WHAT IS EXPECTED:
When you reach the line with "tanto amaba, sino" in the listing below, transcribe it and each line after it up to and including the line with "termina en el", exactly and with nothing else.

[Opening RECORDS FOR THIS TASK section]

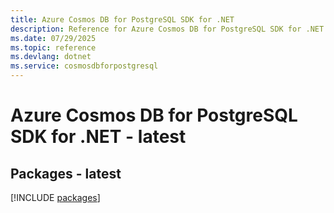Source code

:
 ```yaml
---
title: Azure Cosmos DB for PostgreSQL SDK for .NET
description: Reference for Azure Cosmos DB for PostgreSQL SDK for .NET
ms.date: 07/29/2025
ms.topic: reference
ms.devlang: dotnet
ms.service: cosmosdbforpostgresql
---
```

# Azure Cosmos DB for PostgreSQL SDK for .NET - latest
## Packages - latest
[!INCLUDE [packages](cosmos-db-for-postgresql-index.md)]
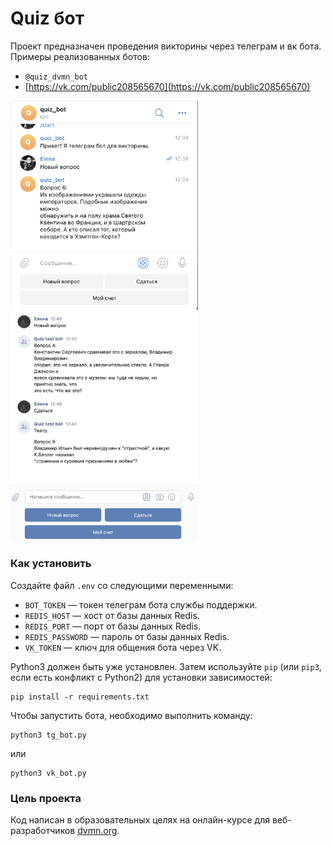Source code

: # Quiz бот

Проект предназначен проведения викторины через телеграм и вк бота.
Примеры реализованных ботов:
- `@quiz_dvmn_bot`
- [https://vk.com/public208565670](https://vk.com/public208565670)

<img src="screenshots/1.png" alt="drawing" width="300"/>
<br>
<img src="screenshots/2.png" alt="drawing" width="300"/>

### Как установить

Создайте файл `.env` со следующими переменными:

- `BOT_TOKEN` — токен телеграм бота службы поддержки.
- `REDIS_HOST` — хост от базы данных Redis.
- `REDIS_PORT` — порт от базы данных Redis.
- `REDIS_PASSWORD` — пароль от базы данных Redis.
- `VK_TOKEN` — ключ для общения бота через VK.


Python3 должен быть уже установлен. 
Затем используйте `pip` (или `pip3`, если есть конфликт с Python2) для установки зависимостей:
```
pip install -r requirements.txt
```

Чтобы запустить бота, необходимо выполнить команду:
```
python3 tg_bot.py
```
или
```
python3 vk_bot.py
```

### Цель проекта

Код написан в образовательных целях на онлайн-курсе для веб-разработчиков [dvmn.org](https://dvmn.org/).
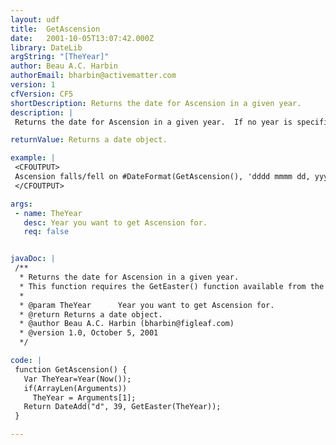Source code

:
 ```yaml
---
layout: udf
title:  GetAscension
date:   2001-10-05T13:07:42.000Z
library: DateLib
argString: "[TheYear]"
author: Beau A.C. Harbin
authorEmail: bharbin@activematter.com
version: 1
cfVersion: CF5
shortDescription: Returns the date for Ascension in a given year.
description: |
 Returns the date for Ascension in a given year.  If no year is specified, defaults to the current year.

returnValue: Returns a date object.

example: |
 <CFOUTPUT>
 Ascension falls/fell on #DateFormat(GetAscension(), 'dddd mmmm dd, yyyy')# this year.
 </CFOUTPUT>

args:
 - name: TheYear
   desc: Year you want to get Ascension for.
   req: false


javaDoc: |
 /**
  * Returns the date for Ascension in a given year.
  * This function requires the GetEaster() function available from the DateLib library.
  * 
  * @param TheYear      Year you want to get Ascension for. 
  * @return Returns a date object. 
  * @author Beau A.C. Harbin (bharbin@figleaf.com) 
  * @version 1.0, October 5, 2001 
  */

code: |
 function GetAscension() {
   Var TheYear=Year(Now());
   if(ArrayLen(Arguments)) 
     TheYear = Arguments[1];
   Return DateAdd("d", 39, GetEaster(TheYear));
 }

---
```


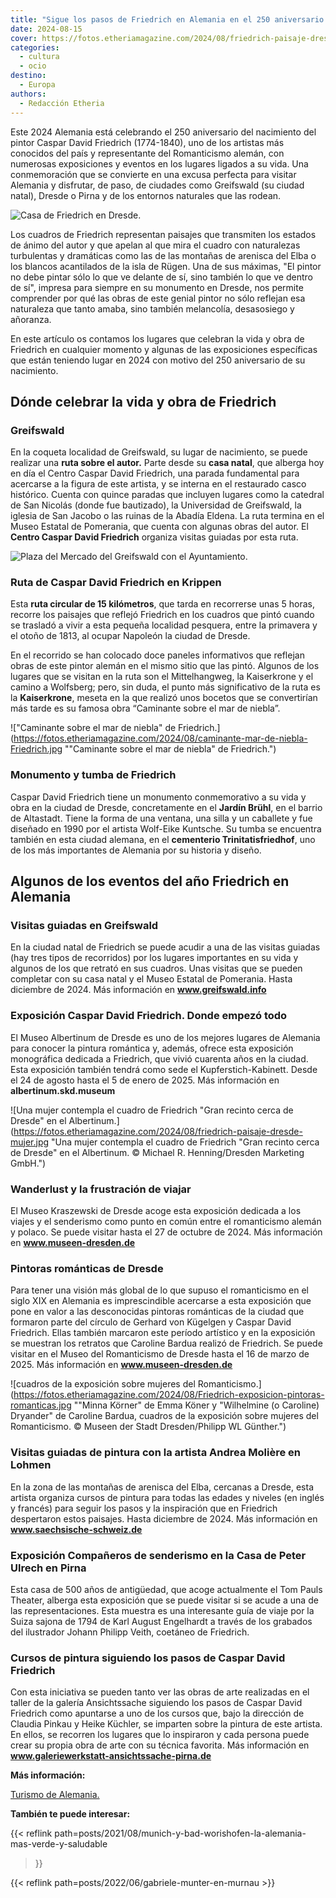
 ```yaml
---
title: "Sigue los pasos de Friedrich en Alemania en el 250 aniversario de su nacimiento"
date: 2024-08-15
cover: https://fotos.etheriamagazine.com/2024/08/friedrich-paisaje-dresde-mujer.jpg
categories: 
  - cultura
  - ocio
destino: 
  - Europa
authors: 
  - Redacción Etheria
---
```


Este 2024 Alemania está celebrando el 250 aniversario del nacimiento del pintor Caspar 
David Friedrich (1774-1840), uno de los artistas más conocidos del país y representante 
del Romanticismo alemán, con numerosas exposiciones y eventos en los lugares ligados a 
su vida. Una conmemoración que se convierte en una excusa perfecta para visitar Alemania 
y disfrutar, de paso, de ciudades como Greifswald (su ciudad natal), Dresde o Pirna y de 
los entornos naturales que las rodean. 

![Casa de Friedrich en Dresde.](https://fotos.etheriamagazine.com/2024/08/Caspar-David-Friedrich-Strase_4_Strehlen.jpeg "Casa de Friedrich en Dresde.")

Los cuadros de Friedrich representan paisajes que transmiten los estados de ánimo del 
autor y que apelan al que mira el cuadro con naturalezas turbulentas y dramáticas como 
las de las montañas de arenisca del Elba o los blancos acantilados de la isla de Rügen. 
Una de sus máximas, "El pintor no debe pintar sólo lo que ve delante de sí, sino también 
lo que ve dentro de sí", impresa para siempre en su monumento en Dresde, nos permite 
comprender por qué las obras de este genial pintor no sólo reflejan esa naturaleza que 
tanto amaba, sino también melancolía, desasosiego y añoranza. 

En este artículo os contamos los lugares que celebran la vida y obra de Friedrich en 
cualquier momento y algunas de las exposiciones específicas que están teniendo lugar en 
2024 con motivo del 250 aniversario de su nacimiento. 

## Dónde celebrar la vida y obra de Friedrich

### Greifswald

En la coqueta localidad de Greifswald, su lugar de nacimiento, se puede realizar una 
**ruta sobre el autor.** Parte desde su **casa natal**, que alberga hoy en día el Centro 
Caspar David Friedrich, una parada fundamental para acercarse a la figura de este 
artista, y se interna en el restaurado casco histórico. Cuenta con quince paradas que 
incluyen lugares como la catedral de San Nicolás (donde fue bautizado), la Universidad 
de Greifswald, la iglesia de San Jacobo o las ruinas de la Abadía Eldena. La ruta 
termina en el Museo Estatal de Pomerania, que cuenta con algunas obras del autor. El 
**Centro Caspar David Friedrich** organiza visitas guiadas por esta ruta. 

![Plaza del Mercado del Greifswald con el Ayuntamiento.](https://fotos.etheriamagazine.com/2024/08/Friedrich-Greifswald.jpg "Plaza del Mercado del Greifswald con el Ayuntamiento. © Florian Trykowski/GNTB.")

### Ruta de Caspar David Friedrich en Krippen

Esta **ruta circular de 15 kilómetros**, que tarda en recorrerse unas 5 horas, recorre 
los paisajes que reflejó Friedrich en los cuadros que pintó cuando se trasladó a vivir a 
esta pequeña localidad pesquera, entre la primavera y el otoño de 1813, al ocupar 
Napoleón la ciudad de Dresde. 

En el recorrido se han colocado doce paneles informativos que reflejan obras de este 
pintor alemán en el mismo sitio que las pintó. Algunos de los lugares que se visitan en 
la ruta son el Mittelhangweg, la Kaiserkrone y el camino a Wolfsberg; pero, sin duda, el 
punto más significativo de la ruta es la **Kaiserkrone**, meseta en la que realizó unos 
bocetos que se convertirían más tarde es su famosa obra “Caminante sobre el mar de 
niebla”. 

!["Caminante sobre el mar de niebla" de Friedrich.](https://fotos.etheriamagazine.com/2024/08/caminante-mar-de-niebla-Friedrich.jpg ""Caminante sobre el mar de niebla" de Friedrich.")

### Monumento y tumba de Friedrich

Caspar David Friedrich tiene un monumento conmemorativo a su vida y obra en la ciudad de 
Dresde, concretamente en el **Jardín Brühl**, en el barrio de Altastadt. Tiene la forma 
de una ventana, una silla y un caballete y fue diseñado en 1990 por el artista Wolf-Eike 
Kuntsche. Su tumba se encuentra también en esta ciudad alemana, en el **cementerio 
Trinitatisfriedhof**, uno de los más importantes de Alemania por su historia y diseño. 

## Algunos de los eventos del año Friedrich en Alemania

### Visitas guiadas en Greifswald

En la ciudad natal de Friedrich se puede acudir a una de las visitas guiadas (hay tres 
tipos de recorridos) por los lugares importantes en su vida y algunos de los que retrató 
en sus cuadros. Unas visitas que se pueden completar con su casa natal y el Museo 
Estatal de Pomerania. Hasta diciembre de 2024. Más información en 
**www.greifswald.info** 

### Exposición Caspar David Friedrich. Donde empezó todo

El Museo Albertinum de Dresde es uno de los mejores lugares de Alemania para conocer la 
pintura romántica y, además, ofrece esta exposición monográfica dedicada a Friedrich, 
que vivió cuarenta años en la ciudad. Esta exposición también tendrá como sede el 
Kupferstich-Kabinett. Desde el 24 de agosto hasta el 5 de enero de 2025. Más información 
en **albertinum.skd.museum** 

![Una mujer contempla el cuadro de Friedrich "Gran recinto cerca de Dresde" en el Albertinum.](https://fotos.etheriamagazine.com/2024/08/friedrich-paisaje-dresde-mujer.jpg "Una mujer contempla el cuadro de Friedrich "Gran recinto cerca de Dresde" en el Albertinum. © Michael R. Henning/Dresden Marketing GmbH.")

### Wanderlust y la frustración de viajar

El Museo Kraszewski de Dresde acoge esta exposición dedicada a los viajes y el 
senderismo como punto en común entre el romanticismo alemán y polaco. Se puede visitar 
hasta el 27 de octubre de 2024. Más información en **www.museen-dresden.de** 

### Pintoras románticas de Dresde

Para tener una visión más global de lo que supuso el romanticismo en el siglo XIX en 
Alemania es imprescindible acercarse a esta exposición que pone en valor a las 
desconocidas pintoras románticas de la ciudad que formaron parte del círculo de Gerhard 
von Kügelgen y Caspar David Friedrich. Ellas también marcaron este período artístico y 
en la exposición se muestran los retratos que Caroline Bardua realizó de Friedrich. Se 
puede visitar en el Museo del Romanticismo de Dresde hasta el 16 de marzo de 2025. Más 
información en **www.museen-dresden.de** 

![cuadros de la exposición sobre mujeres del Romanticismo.](https://fotos.etheriamagazine.com/2024/08/Friedrich-exposicion-pintoras-romanticas.jpg ""Minna Körner" de Emma Köner y "Wilhelmine (o Caroline) Dryander" de Caroline Bardua, cuadros de la exposición sobre mujeres del Romanticismo. © Museen der Stadt Dresden/Philipp WL Günther.")

### Visitas guiadas de pintura con la artista Andrea Molière en Lohmen

En la zona de las montañas de arenisca del Elba, cercanas a Dresde, esta artista 
organiza cursos de pintura para todas las edades y niveles (en inglés y francés) para 
seguir los pasos y la inspiración que en Friedrich despertaron estos paisajes. Hasta 
diciembre de 2024. Más información en **www.saechsische-schweiz.de** 

### Exposición Compañeros de senderismo en la Casa de Peter Ulrech en Pirna

Esta casa de 500 años de antigüedad, que acoge actualmente el Tom Pauls Theater, alberga 
esta exposición que se puede visitar si se acude a una de las representaciones. Esta 
muestra es una interesante guía de viaje por la Suiza sajona de 1794 de Karl August 
Engelhardt a través de los grabados del ilustrador Johann Philipp Veith, coetáneo de 
Friedrich. 

### Cursos de pintura siguiendo los pasos de Caspar David Friedrich

Con esta iniciativa se pueden tanto ver las obras de arte realizadas en el taller de la 
galería Ansichtssache siguiendo los pasos de Caspar David Friedrich como apuntarse a uno 
de los cursos que, bajo la dirección de Claudia Pinkau y Heike Küchler, se imparten 
sobre la pintura de este artista. En ellos, se recorren los lugares que lo inspiraron y 
cada persona puede crear su propia obra de arte con su técnica favorita. Más información 
en **www.galeriewerkstatt-ansichtssache-pirna.de** 

**Más información:** 

[Turismo de Alemania.](https://www.germany.travel/es/home.html) 

**También te puede interesar:** 

{{< reflink path=posts/2021/08/munich-y-bad-worishofen-la-alemania-mas-verde-y-saludable 
>}} 

{{< reflink path=posts/2022/06/gabriele-munter-en-murnau >}}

[Closing RECORDS FOR THIS TASK section]

EXERCISE OUTPUT:
tanto amaba, sino también melancolía, desasosiego y añoranza. 

En este artículo os contamos los lugares que celebran la vida y obra de Friedrich en 
cualquier momento y algunas de las exposiciones específicas que están teniendo lugar en 
2024 con motivo del 250 aniversario de su nacimiento. 

## Dónde celebrar la vida y obra de Friedrich

### Greifswald

En la coqueta localidad de Greifswald, su lugar de nacimiento, se puede realizar una 
**ruta sobre el autor.** Parte desde su **casa natal**, que alberga hoy en día el Centro 
Caspar David Friedrich, una parada fundamental para acercarse a la figura de este 
artista, y se interna en el restaurado casco histórico. Cuenta con quince paradas que 
incluyen lugares como la catedral de San Nicolás (donde fue bautizado), la Universidad 
de Greifswald, la iglesia de San Jacobo o las ruinas de la Abadía Eldena. La ruta 
termina en el Museo Estatal de Pomerania, que cuenta con algunas obras del autor. El 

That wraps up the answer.